**WORK REQUEST:** Set down, please, exactly the lines below that run from the line with "MIT License" to the line with "THE SOFTWARE IS PROVIDED", both lines included.

= = = = = = =

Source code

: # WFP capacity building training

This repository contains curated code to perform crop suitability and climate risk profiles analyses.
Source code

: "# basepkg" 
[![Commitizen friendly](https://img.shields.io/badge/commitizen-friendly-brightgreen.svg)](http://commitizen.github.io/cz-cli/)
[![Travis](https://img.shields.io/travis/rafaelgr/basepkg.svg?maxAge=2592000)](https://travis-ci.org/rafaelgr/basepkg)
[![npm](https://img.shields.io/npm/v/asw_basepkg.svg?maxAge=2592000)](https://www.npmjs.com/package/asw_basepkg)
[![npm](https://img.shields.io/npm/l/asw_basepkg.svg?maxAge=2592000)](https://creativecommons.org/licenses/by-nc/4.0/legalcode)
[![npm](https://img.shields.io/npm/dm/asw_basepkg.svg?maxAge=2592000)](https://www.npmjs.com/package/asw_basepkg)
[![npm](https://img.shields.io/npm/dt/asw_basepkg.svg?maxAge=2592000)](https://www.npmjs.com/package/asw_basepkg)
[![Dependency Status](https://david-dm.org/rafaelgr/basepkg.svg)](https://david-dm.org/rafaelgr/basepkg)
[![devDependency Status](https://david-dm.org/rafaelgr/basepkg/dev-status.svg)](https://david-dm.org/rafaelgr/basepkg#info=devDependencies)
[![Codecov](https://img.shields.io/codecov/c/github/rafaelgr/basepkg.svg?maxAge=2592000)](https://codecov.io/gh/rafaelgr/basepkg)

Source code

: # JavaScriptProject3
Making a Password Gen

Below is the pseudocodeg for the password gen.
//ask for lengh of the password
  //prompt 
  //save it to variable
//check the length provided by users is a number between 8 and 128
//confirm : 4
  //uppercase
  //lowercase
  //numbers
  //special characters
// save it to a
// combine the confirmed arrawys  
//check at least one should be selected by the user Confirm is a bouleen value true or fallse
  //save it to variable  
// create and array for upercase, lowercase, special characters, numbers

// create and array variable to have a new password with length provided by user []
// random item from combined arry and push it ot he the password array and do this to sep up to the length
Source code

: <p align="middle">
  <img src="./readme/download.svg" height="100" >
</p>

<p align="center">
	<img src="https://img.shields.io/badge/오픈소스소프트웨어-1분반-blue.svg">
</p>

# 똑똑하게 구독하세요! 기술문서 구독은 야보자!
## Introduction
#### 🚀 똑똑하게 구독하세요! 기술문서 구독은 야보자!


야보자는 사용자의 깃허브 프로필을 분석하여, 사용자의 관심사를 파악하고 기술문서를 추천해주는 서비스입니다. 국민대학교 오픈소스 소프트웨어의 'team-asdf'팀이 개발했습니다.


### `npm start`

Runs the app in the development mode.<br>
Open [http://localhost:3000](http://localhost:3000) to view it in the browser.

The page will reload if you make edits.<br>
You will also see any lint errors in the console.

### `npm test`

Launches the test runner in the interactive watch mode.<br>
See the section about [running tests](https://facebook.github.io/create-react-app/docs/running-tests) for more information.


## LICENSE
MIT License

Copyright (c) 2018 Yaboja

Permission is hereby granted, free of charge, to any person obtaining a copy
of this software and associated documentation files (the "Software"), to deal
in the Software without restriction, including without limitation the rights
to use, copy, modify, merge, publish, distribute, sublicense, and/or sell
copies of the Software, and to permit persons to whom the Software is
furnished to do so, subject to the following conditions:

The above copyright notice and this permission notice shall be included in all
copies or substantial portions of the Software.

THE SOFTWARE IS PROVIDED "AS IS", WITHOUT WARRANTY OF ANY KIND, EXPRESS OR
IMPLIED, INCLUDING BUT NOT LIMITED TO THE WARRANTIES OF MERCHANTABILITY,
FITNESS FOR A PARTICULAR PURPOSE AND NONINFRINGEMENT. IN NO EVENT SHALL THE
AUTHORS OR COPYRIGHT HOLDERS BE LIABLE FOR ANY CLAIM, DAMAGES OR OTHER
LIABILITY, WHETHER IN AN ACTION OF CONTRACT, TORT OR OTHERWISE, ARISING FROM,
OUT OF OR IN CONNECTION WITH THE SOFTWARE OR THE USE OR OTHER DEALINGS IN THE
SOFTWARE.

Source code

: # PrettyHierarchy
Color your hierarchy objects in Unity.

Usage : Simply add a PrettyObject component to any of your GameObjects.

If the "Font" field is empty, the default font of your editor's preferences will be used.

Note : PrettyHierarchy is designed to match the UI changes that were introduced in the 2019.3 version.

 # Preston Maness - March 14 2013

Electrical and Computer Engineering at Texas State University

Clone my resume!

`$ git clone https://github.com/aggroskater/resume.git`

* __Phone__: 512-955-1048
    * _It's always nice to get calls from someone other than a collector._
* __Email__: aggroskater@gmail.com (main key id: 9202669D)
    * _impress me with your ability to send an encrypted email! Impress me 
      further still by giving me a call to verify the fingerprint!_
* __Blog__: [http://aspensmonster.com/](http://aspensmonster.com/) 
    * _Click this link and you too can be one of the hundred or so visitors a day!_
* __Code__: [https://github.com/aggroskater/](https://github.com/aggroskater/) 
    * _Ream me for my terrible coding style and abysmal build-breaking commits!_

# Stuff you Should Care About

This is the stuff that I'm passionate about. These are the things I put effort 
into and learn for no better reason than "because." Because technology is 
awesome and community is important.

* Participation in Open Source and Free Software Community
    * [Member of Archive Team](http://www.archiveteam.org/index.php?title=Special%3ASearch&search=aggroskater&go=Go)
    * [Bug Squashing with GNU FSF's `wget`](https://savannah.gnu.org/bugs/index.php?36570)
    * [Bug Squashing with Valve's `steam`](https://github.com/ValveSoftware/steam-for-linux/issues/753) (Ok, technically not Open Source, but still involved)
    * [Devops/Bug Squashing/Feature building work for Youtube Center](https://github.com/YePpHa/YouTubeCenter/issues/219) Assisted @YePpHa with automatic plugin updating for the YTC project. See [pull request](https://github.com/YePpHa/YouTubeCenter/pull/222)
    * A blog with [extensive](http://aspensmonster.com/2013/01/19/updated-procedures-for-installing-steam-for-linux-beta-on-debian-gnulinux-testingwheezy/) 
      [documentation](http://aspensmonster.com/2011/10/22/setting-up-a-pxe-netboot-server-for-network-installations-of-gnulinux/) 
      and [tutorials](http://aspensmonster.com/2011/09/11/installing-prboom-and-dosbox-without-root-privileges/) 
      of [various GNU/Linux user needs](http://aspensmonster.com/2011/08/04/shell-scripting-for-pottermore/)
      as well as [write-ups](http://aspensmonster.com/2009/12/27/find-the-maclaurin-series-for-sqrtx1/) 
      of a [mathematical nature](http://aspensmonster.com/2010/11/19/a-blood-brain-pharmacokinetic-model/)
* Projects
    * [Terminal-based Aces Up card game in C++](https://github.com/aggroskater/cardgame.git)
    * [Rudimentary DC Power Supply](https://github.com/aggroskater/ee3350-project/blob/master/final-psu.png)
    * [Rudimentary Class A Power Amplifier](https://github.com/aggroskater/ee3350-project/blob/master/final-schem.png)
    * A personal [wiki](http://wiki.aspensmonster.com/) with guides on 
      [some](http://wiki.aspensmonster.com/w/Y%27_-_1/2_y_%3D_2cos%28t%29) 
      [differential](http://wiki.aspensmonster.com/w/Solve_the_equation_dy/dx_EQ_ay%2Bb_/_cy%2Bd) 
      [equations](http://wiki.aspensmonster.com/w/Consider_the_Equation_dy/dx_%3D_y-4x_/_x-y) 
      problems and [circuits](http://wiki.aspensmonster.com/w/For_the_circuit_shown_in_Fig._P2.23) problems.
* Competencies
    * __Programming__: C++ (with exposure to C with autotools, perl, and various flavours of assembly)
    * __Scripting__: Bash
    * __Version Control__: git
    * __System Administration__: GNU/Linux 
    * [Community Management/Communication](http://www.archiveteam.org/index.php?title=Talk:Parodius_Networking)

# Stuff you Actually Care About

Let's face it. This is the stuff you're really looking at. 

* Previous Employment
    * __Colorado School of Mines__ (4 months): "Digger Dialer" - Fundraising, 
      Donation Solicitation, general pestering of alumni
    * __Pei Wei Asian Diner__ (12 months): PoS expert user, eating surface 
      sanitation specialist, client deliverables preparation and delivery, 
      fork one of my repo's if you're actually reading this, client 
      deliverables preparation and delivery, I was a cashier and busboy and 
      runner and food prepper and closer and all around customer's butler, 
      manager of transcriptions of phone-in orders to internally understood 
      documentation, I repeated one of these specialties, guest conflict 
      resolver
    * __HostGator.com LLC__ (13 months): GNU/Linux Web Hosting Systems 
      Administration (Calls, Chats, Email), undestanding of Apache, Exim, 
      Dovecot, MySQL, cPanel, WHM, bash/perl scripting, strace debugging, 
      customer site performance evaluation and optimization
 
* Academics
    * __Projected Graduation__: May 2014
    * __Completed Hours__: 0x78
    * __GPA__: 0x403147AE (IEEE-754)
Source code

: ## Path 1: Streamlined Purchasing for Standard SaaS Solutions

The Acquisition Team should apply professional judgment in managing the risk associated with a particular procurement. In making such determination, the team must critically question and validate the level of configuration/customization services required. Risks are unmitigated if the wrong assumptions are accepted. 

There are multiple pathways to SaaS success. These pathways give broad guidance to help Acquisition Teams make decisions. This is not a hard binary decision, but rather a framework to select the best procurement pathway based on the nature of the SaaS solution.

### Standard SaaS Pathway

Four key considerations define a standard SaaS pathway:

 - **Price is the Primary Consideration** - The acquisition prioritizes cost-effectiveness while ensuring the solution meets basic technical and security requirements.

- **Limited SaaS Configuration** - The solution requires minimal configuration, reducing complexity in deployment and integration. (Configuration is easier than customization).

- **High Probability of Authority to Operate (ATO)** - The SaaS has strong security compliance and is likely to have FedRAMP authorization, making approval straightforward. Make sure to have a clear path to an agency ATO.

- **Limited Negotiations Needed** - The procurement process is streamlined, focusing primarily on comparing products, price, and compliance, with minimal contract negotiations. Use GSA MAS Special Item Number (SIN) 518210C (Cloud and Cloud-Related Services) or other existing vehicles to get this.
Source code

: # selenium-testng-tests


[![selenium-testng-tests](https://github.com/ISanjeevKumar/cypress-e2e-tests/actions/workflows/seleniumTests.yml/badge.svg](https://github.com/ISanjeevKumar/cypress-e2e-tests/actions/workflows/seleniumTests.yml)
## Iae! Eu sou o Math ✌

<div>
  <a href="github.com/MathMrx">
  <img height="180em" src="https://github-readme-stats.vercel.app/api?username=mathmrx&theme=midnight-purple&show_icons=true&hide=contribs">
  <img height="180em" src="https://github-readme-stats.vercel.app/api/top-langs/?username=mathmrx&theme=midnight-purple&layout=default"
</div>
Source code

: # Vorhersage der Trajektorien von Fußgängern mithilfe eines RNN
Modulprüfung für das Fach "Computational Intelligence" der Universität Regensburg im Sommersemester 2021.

= = = = = = =

**TASK ANSWER:**
MIT License

Copyright (c) 2018 Yaboja

Permission is hereby granted, free of charge, to any person obtaining a copy
of this software and associated documentation files (the "Software"), to deal
in the Software without restriction, including without limitation the rights
to use, copy, modify, merge, publish, distribute, sublicense, and/or sell
copies of the Software, and to permit persons to whom the Software is
furnished to do so, subject to the following conditions:

The above copyright notice and this permission notice shall be included in all
copies or substantial portions of the Software.

THE SOFTWARE IS PROVIDED "AS IS", WITHOUT WARRANTY OF ANY KIND, EXPRESS OR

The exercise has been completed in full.